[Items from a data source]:
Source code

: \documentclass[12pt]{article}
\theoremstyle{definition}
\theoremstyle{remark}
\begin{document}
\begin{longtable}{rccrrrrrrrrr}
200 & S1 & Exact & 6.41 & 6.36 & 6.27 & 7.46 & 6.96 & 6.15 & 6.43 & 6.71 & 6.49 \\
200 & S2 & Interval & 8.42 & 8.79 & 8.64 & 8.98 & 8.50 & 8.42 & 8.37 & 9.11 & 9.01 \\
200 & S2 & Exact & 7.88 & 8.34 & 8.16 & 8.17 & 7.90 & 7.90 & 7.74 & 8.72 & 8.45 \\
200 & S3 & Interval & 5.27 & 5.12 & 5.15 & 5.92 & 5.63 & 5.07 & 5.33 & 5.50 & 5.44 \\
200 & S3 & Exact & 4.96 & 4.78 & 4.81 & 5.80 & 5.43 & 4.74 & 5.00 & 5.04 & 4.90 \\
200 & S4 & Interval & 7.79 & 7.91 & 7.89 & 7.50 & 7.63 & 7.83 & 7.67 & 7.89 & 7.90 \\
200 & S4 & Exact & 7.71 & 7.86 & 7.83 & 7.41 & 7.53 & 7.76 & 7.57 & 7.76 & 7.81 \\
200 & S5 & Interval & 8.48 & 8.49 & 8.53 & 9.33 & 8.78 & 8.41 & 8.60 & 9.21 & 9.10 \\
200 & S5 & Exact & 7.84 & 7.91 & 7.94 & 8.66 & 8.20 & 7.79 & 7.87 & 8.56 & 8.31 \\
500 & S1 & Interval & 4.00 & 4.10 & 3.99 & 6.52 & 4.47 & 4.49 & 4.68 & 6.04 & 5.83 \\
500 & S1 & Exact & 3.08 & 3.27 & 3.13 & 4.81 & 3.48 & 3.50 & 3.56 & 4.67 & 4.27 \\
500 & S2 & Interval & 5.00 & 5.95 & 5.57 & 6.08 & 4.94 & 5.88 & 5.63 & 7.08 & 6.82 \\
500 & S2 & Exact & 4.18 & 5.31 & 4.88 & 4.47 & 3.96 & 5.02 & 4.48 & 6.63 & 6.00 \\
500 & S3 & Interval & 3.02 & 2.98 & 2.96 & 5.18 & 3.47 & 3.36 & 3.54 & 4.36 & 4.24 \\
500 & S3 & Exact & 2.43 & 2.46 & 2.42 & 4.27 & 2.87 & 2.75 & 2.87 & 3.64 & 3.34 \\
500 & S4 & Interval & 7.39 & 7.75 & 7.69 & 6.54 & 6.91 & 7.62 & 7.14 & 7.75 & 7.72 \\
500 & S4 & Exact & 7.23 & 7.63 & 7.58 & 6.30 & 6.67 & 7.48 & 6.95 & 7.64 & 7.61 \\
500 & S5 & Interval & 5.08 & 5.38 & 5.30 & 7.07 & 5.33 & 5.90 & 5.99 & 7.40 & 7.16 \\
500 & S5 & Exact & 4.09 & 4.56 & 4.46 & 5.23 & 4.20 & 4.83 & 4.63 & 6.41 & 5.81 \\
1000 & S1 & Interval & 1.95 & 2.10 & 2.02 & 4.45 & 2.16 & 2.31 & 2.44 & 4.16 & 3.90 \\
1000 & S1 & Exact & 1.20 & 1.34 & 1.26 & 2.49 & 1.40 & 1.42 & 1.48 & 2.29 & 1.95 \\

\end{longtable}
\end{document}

[Work to complete]: This exercise calls for the lines from the one holding "200 & S2 & Interval" through the end of the entries, transcribed exactly and with nothing more.

[Answer]:
200 & S2 & Interval & 8.42 & 8.79 & 8.64 & 8.98 & 8.50 & 8.42 & 8.37 & 9.11 & 9.01 \\
200 & S2 & Exact & 7.88 & 8.34 & 8.16 & 8.17 & 7.90 & 7.90 & 7.74 & 8.72 & 8.45 \\
200 & S3 & Interval & 5.27 & 5.12 & 5.15 & 5.92 & 5.63 & 5.07 & 5.33 & 5.50 & 5.44 \\
200 & S3 & Exact & 4.96 & 4.78 & 4.81 & 5.80 & 5.43 & 4.74 & 5.00 & 5.04 & 4.90 \\
200 & S4 & Interval & 7.79 & 7.91 & 7.89 & 7.50 & 7.63 & 7.83 & 7.67 & 7.89 & 7.90 \\
200 & S4 & Exact & 7.71 & 7.86 & 7.83 & 7.41 & 7.53 & 7.76 & 7.57 & 7.76 & 7.81 \\
200 & S5 & Interval & 8.48 & 8.49 & 8.53 & 9.33 & 8.78 & 8.41 & 8.60 & 9.21 & 9.10 \\
200 & S5 & Exact & 7.84 & 7.91 & 7.94 & 8.66 & 8.20 & 7.79 & 7.87 & 8.56 & 8.31 \\
500 & S1 & Interval & 4.00 & 4.10 & 3.99 & 6.52 & 4.47 & 4.49 & 4.68 & 6.04 & 5.83 \\
500 & S1 & Exact & 3.08 & 3.27 & 3.13 & 4.81 & 3.48 & 3.50 & 3.56 & 4.67 & 4.27 \\
500 & S2 & Interval & 5.00 & 5.95 & 5.57 & 6.08 & 4.94 & 5.88 & 5.63 & 7.08 & 6.82 \\
500 & S2 & Exact & 4.18 & 5.31 & 4.88 & 4.47 & 3.96 & 5.02 & 4.48 & 6.63 & 6.00 \\
500 & S3 & Interval & 3.02 & 2.98 & 2.96 & 5.18 & 3.47 & 3.36 & 3.54 & 4.36 & 4.24 \\
500 & S3 & Exact & 2.43 & 2.46 & 2.42 & 4.27 & 2.87 & 2.75 & 2.87 & 3.64 & 3.34 \\
500 & S4 & Interval & 7.39 & 7.75 & 7.69 & 6.54 & 6.91 & 7.62 & 7.14 & 7.75 & 7.72 \\
500 & S4 & Exact & 7.23 & 7.63 & 7.58 & 6.30 & 6.67 & 7.48 & 6.95 & 7.64 & 7.61 \\
500 & S5 & Interval & 5.08 & 5.38 & 5.30 & 7.07 & 5.33 & 5.90 & 5.99 & 7.40 & 7.16 \\
500 & S5 & Exact & 4.09 & 4.56 & 4.46 & 5.23 & 4.20 & 4.83 & 4.63 & 6.41 & 5.81 \\
1000 & S1 & Interval & 1.95 & 2.10 & 2.02 & 4.45 & 2.16 & 2.31 & 2.44 & 4.16 & 3.90 \\
1000 & S1 & Exact & 1.20 & 1.34 & 1.26 & 2.49 & 1.40 & 1.42 & 1.48 & 2.29 & 1.95 \\

\end{longtable}
\end{document}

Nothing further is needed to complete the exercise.